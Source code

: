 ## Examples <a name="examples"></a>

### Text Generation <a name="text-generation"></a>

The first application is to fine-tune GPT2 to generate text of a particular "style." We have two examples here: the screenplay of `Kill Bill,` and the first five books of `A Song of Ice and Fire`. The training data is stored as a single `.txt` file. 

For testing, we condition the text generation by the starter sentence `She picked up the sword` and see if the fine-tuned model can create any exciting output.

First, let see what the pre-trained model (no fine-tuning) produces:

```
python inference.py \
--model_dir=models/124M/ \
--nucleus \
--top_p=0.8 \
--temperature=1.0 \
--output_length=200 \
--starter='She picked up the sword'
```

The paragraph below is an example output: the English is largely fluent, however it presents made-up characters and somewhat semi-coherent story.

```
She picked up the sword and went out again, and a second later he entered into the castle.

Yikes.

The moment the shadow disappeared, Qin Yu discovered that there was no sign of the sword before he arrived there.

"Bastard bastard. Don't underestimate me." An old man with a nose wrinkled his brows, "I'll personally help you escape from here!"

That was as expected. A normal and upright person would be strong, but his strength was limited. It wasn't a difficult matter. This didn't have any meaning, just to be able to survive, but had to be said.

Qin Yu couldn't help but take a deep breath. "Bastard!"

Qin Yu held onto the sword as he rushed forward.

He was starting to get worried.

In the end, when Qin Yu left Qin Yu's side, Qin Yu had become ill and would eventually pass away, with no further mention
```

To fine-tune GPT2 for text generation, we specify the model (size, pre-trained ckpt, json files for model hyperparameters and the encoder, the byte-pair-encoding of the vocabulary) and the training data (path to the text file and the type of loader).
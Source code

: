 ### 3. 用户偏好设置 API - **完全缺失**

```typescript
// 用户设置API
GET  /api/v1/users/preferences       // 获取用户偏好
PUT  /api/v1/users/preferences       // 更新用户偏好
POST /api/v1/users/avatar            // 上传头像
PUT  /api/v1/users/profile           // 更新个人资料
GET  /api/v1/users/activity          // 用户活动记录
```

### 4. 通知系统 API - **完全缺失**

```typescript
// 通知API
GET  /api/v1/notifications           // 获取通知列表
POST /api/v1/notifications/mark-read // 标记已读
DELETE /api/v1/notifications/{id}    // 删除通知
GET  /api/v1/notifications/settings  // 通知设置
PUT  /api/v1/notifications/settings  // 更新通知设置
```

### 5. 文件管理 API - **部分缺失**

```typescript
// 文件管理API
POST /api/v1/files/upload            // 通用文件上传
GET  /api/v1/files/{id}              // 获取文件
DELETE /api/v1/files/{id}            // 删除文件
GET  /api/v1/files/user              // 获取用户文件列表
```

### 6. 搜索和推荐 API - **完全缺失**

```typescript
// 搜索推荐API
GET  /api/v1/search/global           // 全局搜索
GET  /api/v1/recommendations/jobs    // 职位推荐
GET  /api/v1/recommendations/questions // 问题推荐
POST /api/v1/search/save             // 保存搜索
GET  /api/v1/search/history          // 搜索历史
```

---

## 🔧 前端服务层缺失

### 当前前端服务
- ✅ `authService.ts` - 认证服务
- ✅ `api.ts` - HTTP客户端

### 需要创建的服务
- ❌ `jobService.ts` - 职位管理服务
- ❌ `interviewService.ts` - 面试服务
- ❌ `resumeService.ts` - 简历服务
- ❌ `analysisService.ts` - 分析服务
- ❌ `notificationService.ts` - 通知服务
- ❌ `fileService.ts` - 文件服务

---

*Assignment:* Return every line above in which the string "preferences" occurs.

*Exercise output:*
GET  /api/v1/users/preferences       // 获取用户偏好
PUT  /api/v1/users/preferences       // 更新用户偏好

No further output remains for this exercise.